Tahsin Md, Matin Md Mafiul Hasan, Khandaker Mashrufa, Reemu Redita Sultana, Arnab Mehrab Islam, Rashid Mohammad Rifat Ahmmad, Rasel Md Mostofa Kamal, Islam Mohammad Manzurul, Islam Maheen, Ali Md Sawkat
Department of Computer Science and Engineering, East West University, Aftabnagar, Dhaka, Bangladesh.
Data Brief. 2024 Nov 6;57:111109. doi: 10.1016/j.dib.2024.111109. eCollection 2024 Dec.
This article introduces a comprehensive dataset developed in collaboration with the Bangladesh Institute of Nuclear Agriculture (BINA) and the Bangladesh Rice Research Institute (BRRI), featuring high-resolution images of 38 local rice varieties. Captured using advanced microscopic cameras, the dataset comprises 19,000 original images, enhanced through data augmentation techniques to include an additional 57,000 images, totaling 76,000 images. These techniques, which include transformations such as scaling, rotation, and lighting adjustments, enrich the dataset by simulating various environmental conditions, providing a broader perspective on each variety. The diverse array of rice strains such as BD33, BD30, BD39, among others, are meticulously detailed through their unique characteristics-color, size, and utility in agriculture-providing a rich resource for research. This augmented dataset not only enhances the understanding of rice diversity but also supports the development of innovative agricultural practices and breeding programs, offering a critical tool for researchers aiming to analyze and leverage rice genetic diversity effectively.

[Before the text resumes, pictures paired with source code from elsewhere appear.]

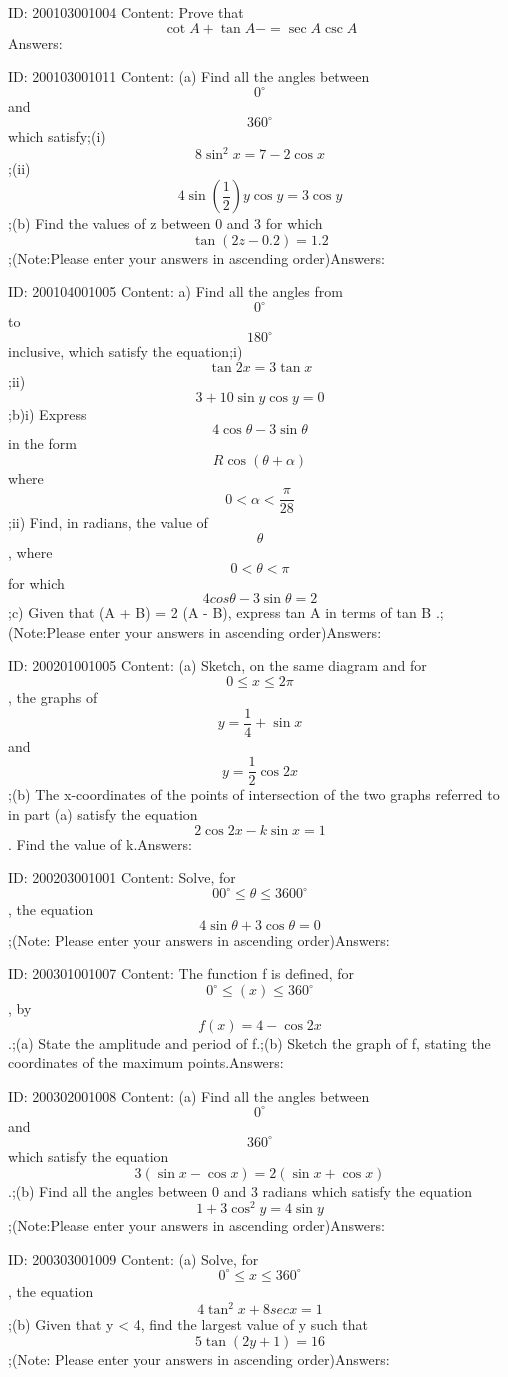 \documentclass{article}
\begin{document}
ID: 200103001004
Content:
Prove that  \[\cot A+ \tan A-=\sec A\csc A\]Answers:

ID: 200103001011
Content:
(a) Find all the angles between  \[0^{\circ}\] and \[360^{\circ}\]  which satisfy;(i) \[8\sin^2x=7-2\cos x\];(ii) \[4\sin(\frac{1}{2})y \cos y=3\cos y\];(b)	Find the values of z between 0 and 3 for which \[\tan(2z - 0.2) = 1.2\];(Note:Please enter your answers in ascending order)Answers:

ID: 200104001005
Content:
a) Find all the angles from $$0 ^{\circ}$$ to $$180 ^{\circ}$$ inclusive, which satisfy the equation;i) $$\tan 2x=3\tan x$$;ii) $$3+10\sin y\cos y=0$$;b)i) Express $$4\cos\theta-3\sin\theta$$ in the form $$R\cos(\theta+\alpha)$$ where $$0<\alpha<\frac{\pi}{28} $$;ii) Find, in radians, the value of $$\theta$$, where $$0<\theta<\pi$$ for which $$4cos\theta-3\sin\theta=2$$;c) Given that \sin(A + B) = 2 \sin(A - B), express tan A in terms of tan B .;(Note:Please enter your answers in ascending order)Answers:

ID: 200201001005
Content:
(a)	Sketch, on the same diagram and for $$0 \leq x \leq 2\pi$$, the graphs of $$y= \frac{1}{4}+\sin x$$ and $$y= \frac{1}{2}\cos 2x$$;(b)	The x-coordinates of the points of intersection of the two graphs referred to in part (a) satisfy the equation $$2 \cos  2x-k \sin  x = 1$$. Find the value of k.Answers:

ID: 200203001001
Content:
Solve, for $$0 0^{\circ}\leq\theta\leq360 0^{\circ}$$, the equation $$4\sin \theta+3\cos \theta=0$$;(Note: Please enter your answers in ascending order)Answers:

ID: 200301001007
Content:
The function f is defined, for $$0^{\circ}\leq(x)\leq360^{\circ}$$, by $$f(x) = 4 - \cos 2x$$.;(a)	State the amplitude and period of f.;(b)	Sketch the graph of f, stating the coordinates of the maximum points.Answers:

ID: 200302001008
Content:
(a)	Find all the angles between $$0^{\circ}$$ and $$360^{\circ}$$ which satisfy the equation $$3(\sin  x-\cos  x) = 2(\sin  x + \cos  x)$$.;(b)	Find all the angles between 0 and 3 radians which satisfy the equation $$1+3\cos ^2y=4\sin y$$;(Note:Please enter your answers in ascending order)Answers:

ID: 200303001009
Content:
(a)	Solve, for $$0^{\circ}\leq x\leq 360^{\circ}$$, the equation $$4\tan ^2x+8secx=1$$;(b) Given that y < 4, find the largest value of y such that $$5 \tan (2y + 1) = 16$$;(Note: Please enter your answers in ascending order)Answers:
\end{document}
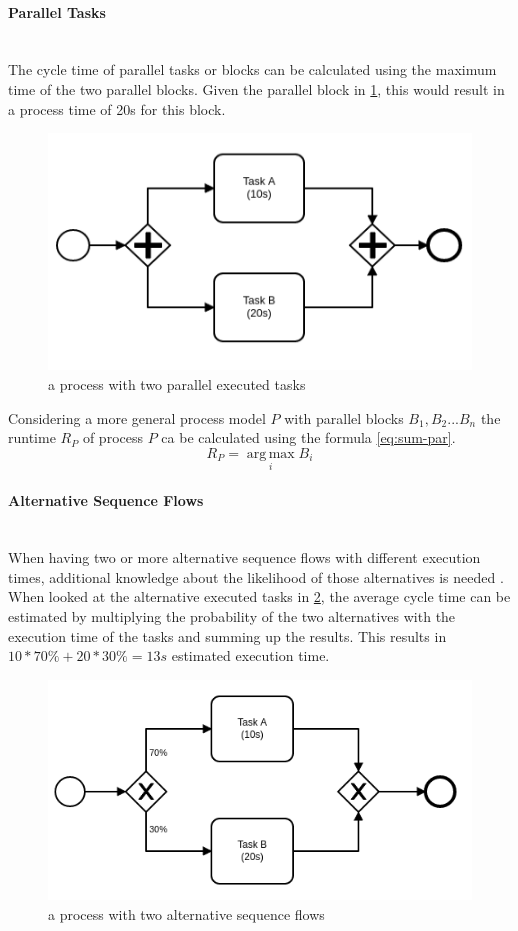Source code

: \paragraph{Parallel Tasks}~\\
The cycle time of parallel tasks or blocks can be calculated using the maximum time of the two parallel blocks. Given the parallel block in \ref{fig:parallel-tasks}, this would result in a process time of 20s for this block.\cite{fundamentals}
\begin{figure}[H]
	\centering
	\includegraphics[width=0.5\columnwidth]{graphics/paralell-tasks}
	\caption{a process with two parallel executed tasks} 
	\label{fig:parallel-tasks} 
\end{figure}

Considering a more general process model $P$ with parallel blocks $B_1,B_2 ... B_n$ the runtime $R_P$ of process $P$ ca be calculated using the formula \ref{eq:sum-par}. 
\begin{equation}\label{eq:sum-par}
	R_P = \operatorname*{arg\,max}_i B_i
\end{equation}

\paragraph{Alternative Sequence Flows}~\\
When having two or more alternative sequence flows with different execution times, additional knowledge about the likelihood of those alternatives is needed \cite{fundamentals}. When looked at the alternative executed tasks in \ref{fig:alternative-tasks}, the average cycle time can be estimated by multiplying the probability of the two alternatives with the execution time of the tasks and summing up the results. This results in $10 * 70\% + 20 * 30\% = 13s$ estimated execution time. 

\begin{figure}[H]
	\centering
	\includegraphics[width=0.5\columnwidth]{graphics/alternative-tasks}
	\caption{a process with two alternative sequence flows} 
	\label{fig:alternative-tasks} 
\end{figure}

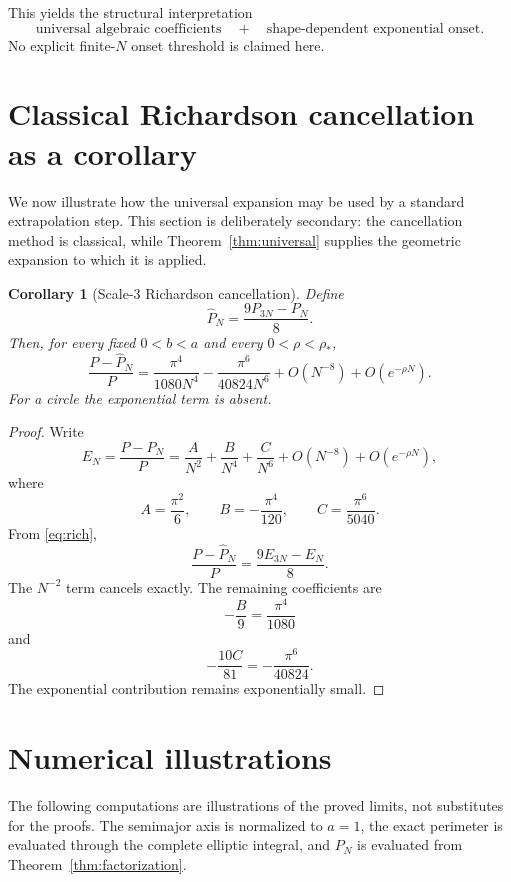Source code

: \documentclass[11pt]{article}
\newtheorem{corollary}[theorem]{Corollary}
\theoremstyle{definition}
\numberwithin{equation}{section}
\begin{document}
This yields the structural interpretation
\[
\boxed{
\text{universal algebraic coefficients}
\quad+\quad
\text{shape-dependent exponential onset}.
}
\]
No explicit finite-\(N\) onset threshold is claimed here.

\section{Classical Richardson cancellation as a corollary}

We now illustrate how the universal expansion may be used by a standard
extrapolation step.  This section is deliberately secondary: the
cancellation method is classical, while Theorem~\ref{thm:universal}
supplies the geometric expansion to which it is applied.

\begin{corollary}[Scale-\(3\) Richardson cancellation]
\label{cor:richardson}
Define
\begin{equation}
\label{eq:rich}
\widehat P_N
=
\frac{9P_{3N}-P_N}{8}.
\end{equation}
Then, for every fixed \(0<b<a\) and every \(0<\rho<\rho_*\),
\begin{equation}
\label{eq:richerror}
\boxed{
\frac{P-\widehat P_N}{P}
=
\frac{\pi^4}{1080N^4}
-
\frac{\pi^6}{40824N^6}
+
O(N^{-8})
+
O(e^{-\rho N}).
}
\end{equation}
For a circle the exponential term is absent.
\end{corollary}

\begin{proof}
Write
\[
E_N=\frac{P-P_N}{P}
=
\frac{A}{N^2}
+\frac{B}{N^4}
+\frac{C}{N^6}
+O(N^{-8})
+O(e^{-\rho N}),
\]
where
\[
A=\frac{\pi^2}{6},
\qquad
B=-\frac{\pi^4}{120},
\qquad
C=\frac{\pi^6}{5040}.
\]
From \eqref{eq:rich},
\[
\frac{P-\widehat P_N}{P}
=
\frac{9E_{3N}-E_N}{8}.
\]
The \(N^{-2}\) term cancels exactly.  The remaining coefficients are
\[
-\frac{B}{9}
=
\frac{\pi^4}{1080}
\]
and
\[
-\frac{10C}{81}
=
-\frac{\pi^6}{40824}.
\]
The exponential contribution remains exponentially small.
\end{proof}

\section{Numerical illustrations}

The following computations are illustrations of the proved limits, not
substitutes for the proofs.  The semimajor axis is normalized to
\(a=1\), the exact perimeter is evaluated through the complete elliptic
integral, and \(P_N\) is evaluated from Theorem~\ref{thm:factorization}.
\end{document}
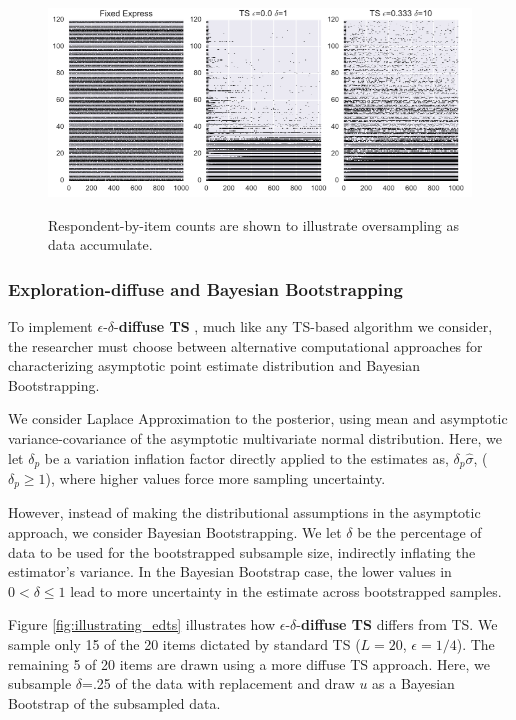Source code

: \documentclass[nonblindrev]{informs3}
\newcommand{\edts}{$\epsilon$-$\delta$-\textbf{diffuse TS} }
\newcommand{\numperset}{L}
\begin{document}
\begin{figure}[!ht]
\caption{Respondent-by-item counts are shown to illustrate oversampling as data accumulate.}
\includegraphics[width=1\textwidth]{plots/3dotplot-lowres.png}
\label{fig:dots}
\end{figure}


\subsubsection{Exploration-diffuse and Bayesian Bootstrapping}

To implement \edts, much like any TS-based algorithm we consider, the researcher must choose between alternative computational approaches for characterizing asymptotic point estimate distribution and Bayesian Bootstrapping. 

We consider Laplace Approximation to the posterior, using mean and asymptotic variance-covariance of the asymptotic multivariate normal distribution. Here, we let $\delta_p$ be a variation inflation factor directly applied to the estimates as, $\delta_p  \hat \sigma$, ($\delta_p \geq 1$), where higher values force more sampling uncertainty.

However, instead of making the distributional assumptions in the asymptotic approach, we consider Bayesian Bootstrapping. We let $\delta$ be the percentage of data to be used for the bootstrapped subsample size, indirectly inflating the estimator's variance. In the Bayesian Bootstrap case, the lower values in $0 < \delta \leq 1$ lead to more uncertainty in the estimate across bootstrapped samples.

Figure \ref{fig:illustrating_edts} illustrates how \edts differs from TS. We sample only 15 of the 20 items dictated by standard TS ($\numperset=20$, $\epsilon=1/4$). The remaining 5 of 20 items are drawn using a more diffuse TS approach. Here, we subsample $\delta$=.25 of the data with replacement and draw $u$ as a Bayesian Bootstrap of the subsampled data. 
\end{document}
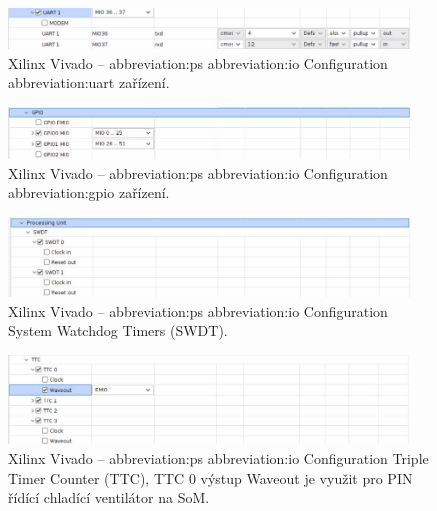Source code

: \documentclass[a4paper, twoside, 11pt]{article}
\begin{document}
				\begin{figure}[htbp!]
					\centering
					\includegraphics[width=0.95\textwidth]{src/png/kr26-xilinx-vivado-flow/kr26-xilix-vivado-flow-21.jpg}
					\caption{Xilinx Vivado – \gls{abbreviation:ps} \gls{abbreviation:io} Configuration \gls{abbreviation:uart} zařízení.}
					\label{fig:kr26-xilix-vivado-flow-21}
				\end{figure}

				\begin{figure}[htbp!]
					\centering
					\includegraphics[width=0.95\textwidth]{src/png/kr26-xilinx-vivado-flow/kr26-xilix-vivado-flow-22.jpg}
					\caption{Xilinx Vivado – \gls{abbreviation:ps} \gls{abbreviation:io} Configuration \gls{abbreviation:gpio} zařízení.}
					\label{fig:kr26-xilix-vivado-flow-22}
				\end{figure}


				\begin{figure}[htbp!]
					\centering
					\includegraphics[width=0.95\textwidth]{src/png/kr26-xilinx-vivado-flow/kr26-xilix-vivado-flow-23.jpg}
					\caption{Xilinx Vivado – \gls{abbreviation:ps} \gls{abbreviation:io} Configuration System Watchdog Timers (SWDT).}
					\label{fig:kr26-xilix-vivado-flow-23}
				\end{figure}

				\begin{figure}[htbp!]
					\centering
					\includegraphics[width=0.95\textwidth]{src/png/kr26-xilinx-vivado-flow/kr26-xilix-vivado-flow-30.jpg}
					\caption{Xilinx Vivado – \gls{abbreviation:ps} \gls{abbreviation:io} Configuration Triple Timer Counter (TTC), TTC 0 výstup Waveout je využit pro PIN řídící chladící ventilátor na SoM.}
					\label{fig:kr26-xilix-vivado-flow-30}
				\end{figure}
\end{document}
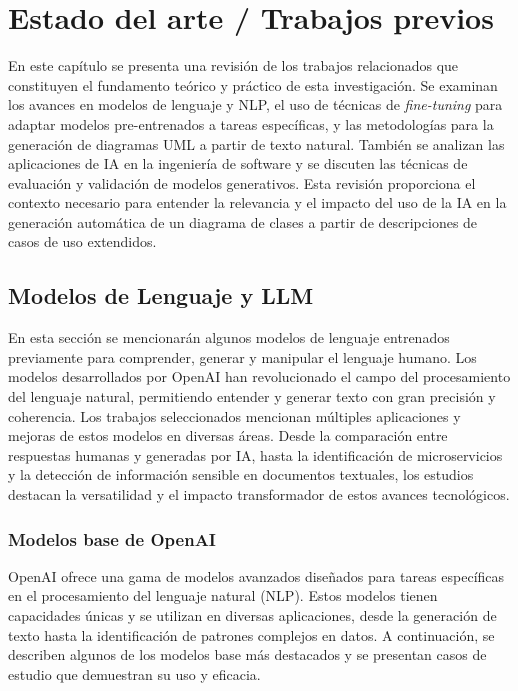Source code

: \label{chapter:estado-arte}\chapter[Estado del arte]{Estado del arte / Trabajos previos}

En este capítulo se presenta una revisión de los trabajos relacionados que constituyen el fundamento teórico y práctico de esta investigación. Se examinan los avances en modelos de lenguaje y NLP, el uso de técnicas de \textit{fine-tuning} para adaptar modelos pre-entrenados a tareas específicas, y las metodologías para la generación de diagramas UML a partir de texto natural. También se analizan las aplicaciones de IA en la ingeniería de software y se discuten las técnicas de evaluación y validación de modelos generativos. Esta revisión proporciona el contexto necesario para entender la relevancia y el impacto del uso de la IA en la generación automática de un diagrama de clases a partir de descripciones de casos de uso extendidos.

\section{Modelos de Lenguaje y LLM}

En esta sección se mencionarán algunos modelos de lenguaje entrenados previamente para comprender, generar y manipular el lenguaje humano. Los modelos desarrollados por OpenAI han revolucionado el campo del procesamiento del lenguaje natural, permitiendo entender y generar texto con gran precisión y coherencia. Los trabajos seleccionados mencionan múltiples aplicaciones y mejoras de estos modelos en diversas áreas. Desde la comparación entre respuestas humanas y generadas por IA, hasta la identificación de microservicios y la detección de información sensible en documentos textuales, los estudios destacan la versatilidad y el impacto transformador de estos avances tecnológicos.

\subsection{Modelos base de OpenAI}

OpenAI ofrece una gama de modelos avanzados diseñados para tareas específicas en el procesamiento del lenguaje natural (NLP). Estos modelos tienen capacidades únicas y se utilizan en diversas aplicaciones, desde la generación de texto hasta la identificación de patrones complejos en datos. A continuación, se describen algunos de los modelos base más destacados y se presentan casos de estudio que demuestran su uso y eficacia. 

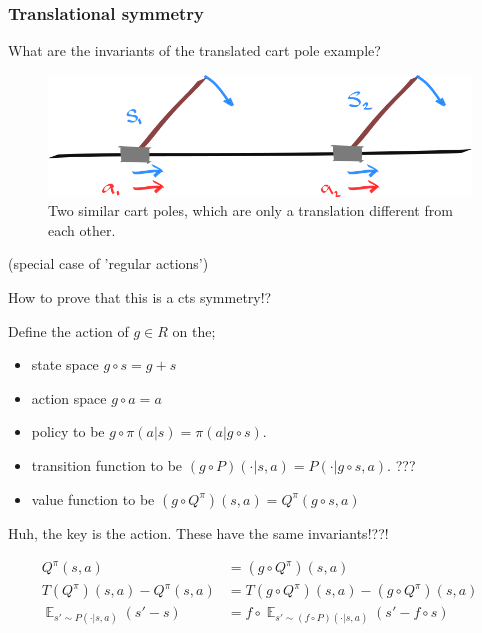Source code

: \subsubsection{Translational symmetry}

What are the invariants of the translated cart pole example?

\begin{figure}[h!]
\centering
\includegraphics[width=1\textwidth,height=0.25\textheight]{../../pictures/drawings/cart-pole-translation.png}
\caption{Two similar cart poles, which are only a translation different from each other.}
\end{figure}

(special case of 'regular actions')

How to prove that this is a cts symmetry!?

Define the action of $g \in R$ on the;

\begin{itemize}
	\tightlist
	\item state space $g \circ s = g+s$
	\item action space $g \circ a = a$
 	\item policy to be $g \circ \pi(a | s) = \pi(a | g \circ s)$.
	\item transition function to be $(g \circ P)(\cdot | s, a) = P(\cdot| g \circ  s,  a)$. ???
	\item value function to be $(g \circ  Q^{\pi})(s, a) = Q^\pi(g \circ  s,  a)$
\end{itemize}

{\color{red}Huh, the key is the action. These have the same invariants!??!}

\begin{align}
Q^\pi(s, a) &= (g \circ Q^{\pi})(s, a) \tag{expected return}\\
T(Q^\pi)(s,a) - Q^\pi(s,a) &=T(g \circ Q^\pi)(s, a) - (g \circ Q^\pi)(s,a) \tag{Bellman residual}\\
\mathop{\mathbb E}_{s' \sim P(\cdot| s, a)} (s' - s) &= f \circ \mathop{\mathbb E}_{s' \sim (f \circ P)(\cdot| s, a)} (s' - f \circ s) \tag{change in state}\\
\end{align}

本文介绍了一个与孟加拉国核农业研究所(BINA)和孟加拉国水稻研究所(BRRI)合作开发的综合数据集,其中包含38个当地水稻品种的高分辨率图像。该数据集使用先进的显微镜相机拍摄,包含19000张原始图像,通过数据增强技术进一步增加了57000张图像,总计76000张图像。这些技术包括缩放、旋转和光照调整等变换,通过模拟各种环境条件丰富了数据集,为每个品种提供了更广阔的视角。诸如BD33、BD30、BD39等多种水稻品种,通过其独特的特征——颜色、大小和农业用途——得到了细致的描述,为研究提供了丰富的资源。这个扩充后的数据集不仅增进了对水稻多样性的理解,还支持创新农业实践和育种计划的发展,为旨在有效分析和利用水稻遗传多样性的研究人员提供了关键工具。